> _Task directions_:
Every line with the string "post" should be copied from the data.

(Rendered images with source text)
=== Section Start ===

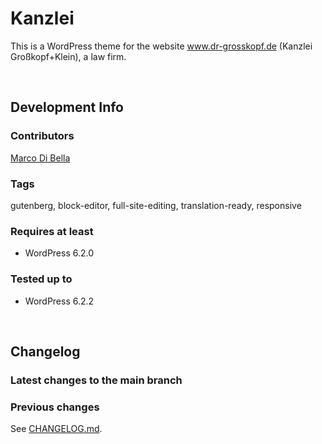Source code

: # Kanzlei
This is a WordPress theme for the website www.dr-grosskopf.de (Kanzlei Großkopf+Klein), a law firm.

<br>

## Development Info

### Contributors
[Marco Di Bella ](https://github.com/mdibella-dev)

### Tags
gutenberg, block-editor, full-site-editing, translation-ready, responsive

### Requires at least

* WordPress 6.2.0

### Tested up to

* WordPress 6.2.2

<br>

## Changelog

### Latest changes to the main branch


### Previous changes

See [CHANGELOG.md](https://github.com/mdibella-dev/mdb-kanzlei/blob/main/CHANGELOG.md).
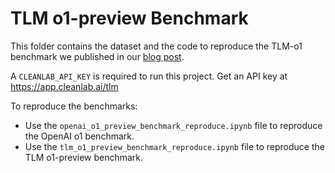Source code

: # TLM o1-preview Benchmark

This folder contains the dataset and the code to reproduce the TLM-o1 benchmark we published in our [blog post](https://cleanlab.ai/blog/tlm-o1/).

A `CLEANLAB_API_KEY` is required to run this project. Get an API key at https://app.cleanlab.ai/tlm

To reproduce the benchmarks:
- Use the `openai_o1_preview_benchmark_reproduce.ipynb` file to reproduce the OpenAI o1 benchmark.
- Use the `tlm_o1_preview_benchmark_reproduce.ipynb` file to reproduce the TLM o1-preview benchmark.
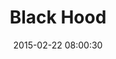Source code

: ---
layout: post
title:  "Black Hood"
number: "53"
date:   2015-02-22 08:00:30
large-image: "https://farm9.staticflickr.com/8616/16425277648_2286319253_s.jpg"
---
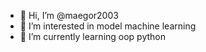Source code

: - 👋 Hi, I’m @maegor2003
- 👀 I’m interested in model machine learning
- 🌱 I’m currently learning oop python
<!---
maegor2003/maegor2003 is a ✨ special ✨ repository because its `README.md` (this file) appears on your GitHub profile.
You can click the Preview link to take a look at your changes.
--->
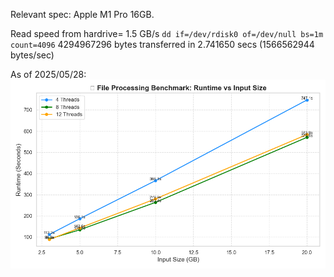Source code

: Relevant spec:
Apple M1 Pro 16GB. 

Read speed from hardrive= 1.5 GB/s 
`dd if=/dev/rdisk0 of=/dev/null bs=1m count=4096`
4294967296 bytes transferred in 2.741650 secs (1566562944 bytes/sec)


As of 2025/05/28: 
![Alt Text](assets/benchmark.png)

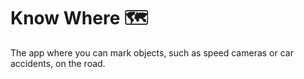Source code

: 
# Know Where :world_map:

The app where you can mark objects, such as speed cameras or car accidents, on the road.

=== Section End ===

> _Solution for this task_:
This folder contains the dataset and the code to reproduce the TLM-o1 benchmark we published in our [blog post](https://cleanlab.ai/blog/tlm-o1/).
layout: post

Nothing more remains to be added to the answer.